■ WHAT YOU WILL DO
Write out the listing below exactly, and omit any images you find in it.

■ DATA SUPPLIED
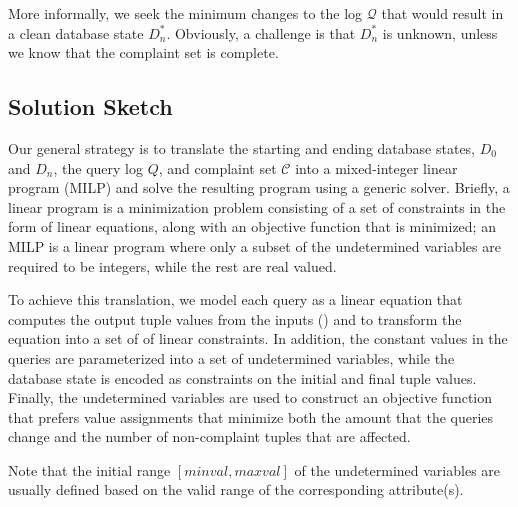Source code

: More informally, we seek the minimum changes to the log $\mathcal{Q}$
that would result in a clean database state $D_n^*$. Obviously, a
challenge is that $D_n^*$ is unknown, unless we know that the
complaint set is complete. 


\subsection{Solution Sketch}

Our general strategy is to translate the starting
and ending database states, $D_0$ and $D_n$, the query log $Q$, and
complaint set $\mathcal{C}$ into a mixed-integer linear program (MILP)
and solve the resulting program using a generic solver.  
Briefly, a linear program is a minimization problem consisting of
a set of constraints in the form of linear equations, along with
an objective function that is minimized; an MILP is a linear program
where only a subset of the undetermined variables are required to
be integers, while the rest are real valued.  

\iffalse
For example, in the following
example, $b$ and $z$ are undetermined integer and real valued variables, respectively,
whereas $x$ is determined to be $1$.  The objective function is $b+z$, 
resulting in the optimal solution $b = z = 1$.

\[
\begin{array}{l l l}
minimize      & b + z\\
\mbox{s.t.}   &x &= b * z \\
              &x &= 1\\
              &b &\in \{0, 1, 2, 3\}\\
              &z &\le 6\\
              &z &\ge 0\\
\end{array}
\]
\fi

To achieve this translation,
we model each query as a linear equation that computes the output
tuple values from the inputs () 
and to transform the equation into a
set of of linear constraints. In addition, the constant values in
the queries are parameterized into a set of undetermined variables,
while the database state is encoded as constraints on the initial
and final tuple values. Finally, the undetermined variables are
used to construct an objective function that prefers value assignments
that minimize both the amount that the queries change and the number
of non-complaint tuples that are affected.

Note that the initial range $[minval, maxval]$ of the 
undetermined variables are usually defined based on
the valid range of the corresponding attribute(s). 

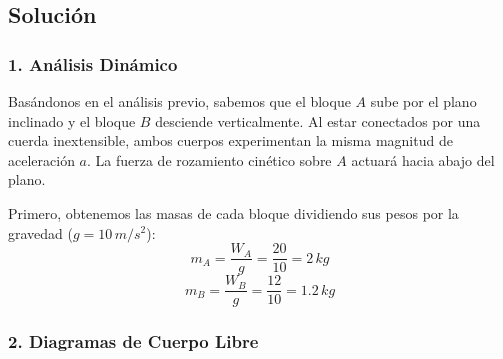 \documentclass[12pt, a4paper]{article}
\begin{document}
\subsection*{Solución}

\subsubsection*{1. Análisis Dinámico}
Basándonos en el análisis previo, sabemos que el bloque $A$ sube por el plano inclinado y el bloque $B$ desciende verticalmente. Al estar conectados por una cuerda inextensible, ambos cuerpos experimentan la misma magnitud de aceleración $a$. La fuerza de rozamiento cinético sobre $A$ actuará hacia abajo del plano.

Primero, obtenemos las masas de cada bloque dividiendo sus pesos por la gravedad ($g = 10\,\si{m/s^2}$):
$$ m_A = \frac{W_A}{g} = \frac{20}{10} = 2\,\si{kg} $$
$$ m_B = \frac{W_B}{g} = \frac{12}{10} = 1.2\,\si{kg} $$

\subsubsection*{2. Diagramas de Cuerpo Libre}
\end{document}
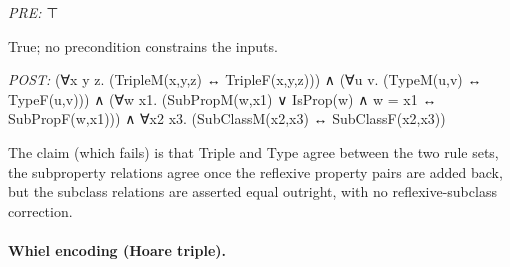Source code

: \documentclass[10pt]{article}
\begin{document}
\textit{PRE:} ⊤\par True; no precondition constrains the inputs.

\textit{POST:} (∀x y z. (TripleM(x,y,z) ↔ TripleF(x,y,z))) ∧ (∀u v. (TypeM(u,v) ↔ TypeF(u,v))) ∧ (∀w x1. (SubPropM(w,x1) ∨ IsProp(w) ∧ w = x1 ↔ SubPropF(w,x1))) ∧ ∀x2 x3. (SubClassM(x2,x3) ↔ SubClassF(x2,x3))\par The claim (which fails) is that Triple and Type agree between the two rule sets, the subproperty relations agree once the reflexive property pairs are added back, but the subclass relations are asserted equal outright, with no reflexive-subclass correction.

\paragraph{Whiel encoding (Hoare triple).}
\end{document}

■ YOUR SOLUTION
Source code

: More informally, we seek the minimum changes to the log $\mathcal{Q}$
that would result in a clean database state $D_n^*$. Obviously, a
challenge is that $D_n^*$ is unknown, unless we know that the
complaint set is complete. 


\subsection{Solution Sketch}

Our general strategy is to translate the starting
and ending database states, $D_0$ and $D_n$, the query log $Q$, and
complaint set $\mathcal{C}$ into a mixed-integer linear program (MILP)
and solve the resulting program using a generic solver.  
Briefly, a linear program is a minimization problem consisting of
a set of constraints in the form of linear equations, along with
an objective function that is minimized; an MILP is a linear program
where only a subset of the undetermined variables are required to
be integers, while the rest are real valued.  

\iffalse
For example, in the following
example, $b$ and $z$ are undetermined integer and real valued variables, respectively,
whereas $x$ is determined to be $1$.  The objective function is $b+z$, 
resulting in the optimal solution $b = z = 1$.

\[
\begin{array}{l l l}
minimize      & b + z\\
\mbox{s.t.}   &x &= b * z \\
              &x &= 1\\
              &b &\in \{0, 1, 2, 3\}\\
              &z &\le 6\\
              &z &\ge 0\\
\end{array}
\]
\fi

To achieve this translation,
we model each query as a linear equation that computes the output
tuple values from the inputs () 
and to transform the equation into a
set of of linear constraints. In addition, the constant values in
the queries are parameterized into a set of undetermined variables,
while the database state is encoded as constraints on the initial
and final tuple values. Finally, the undetermined variables are
used to construct an objective function that prefers value assignments
that minimize both the amount that the queries change and the number
of non-complaint tuples that are affected.

Note that the initial range $[minval, maxval]$ of the 
undetermined variables are usually defined based on
the valid range of the corresponding attribute(s). 

 \documentclass[12pt, a4paper]{article}
\begin{document}
\subsection*{Solución}

\subsubsection*{1. Análisis Dinámico}
Basándonos en el análisis previo, sabemos que el bloque $A$ sube por el plano inclinado y el bloque $B$ desciende verticalmente. Al estar conectados por una cuerda inextensible, ambos cuerpos experimentan la misma magnitud de aceleración $a$. La fuerza de rozamiento cinético sobre $A$ actuará hacia abajo del plano.

Primero, obtenemos las masas de cada bloque dividiendo sus pesos por la gravedad ($g = 10\,\si{m/s^2}$):
$$ m_A = \frac{W_A}{g} = \frac{20}{10} = 2\,\si{kg} $$
$$ m_B = \frac{W_B}{g} = \frac{12}{10} = 1.2\,\si{kg} $$

\subsubsection*{2. Diagramas de Cuerpo Libre}
\end{document}
Source code

: \documentclass[10pt]{article}
\begin{document}
\textit{PRE:} ⊤\par True; no precondition constrains the inputs.

\textit{POST:} (∀x y z. (TripleM(x,y,z) ↔ TripleF(x,y,z))) ∧ (∀u v. (TypeM(u,v) ↔ TypeF(u,v))) ∧ (∀w x1. (SubPropM(w,x1) ∨ IsProp(w) ∧ w = x1 ↔ SubPropF(w,x1))) ∧ ∀x2 x3. (SubClassM(x2,x3) ↔ SubClassF(x2,x3))\par The claim (which fails) is that Triple and Type agree between the two rule sets, the subproperty relations agree once the reflexive property pairs are added back, but the subclass relations are asserted equal outright, with no reflexive-subclass correction.

\paragraph{Whiel encoding (Hoare triple).}
\end{document}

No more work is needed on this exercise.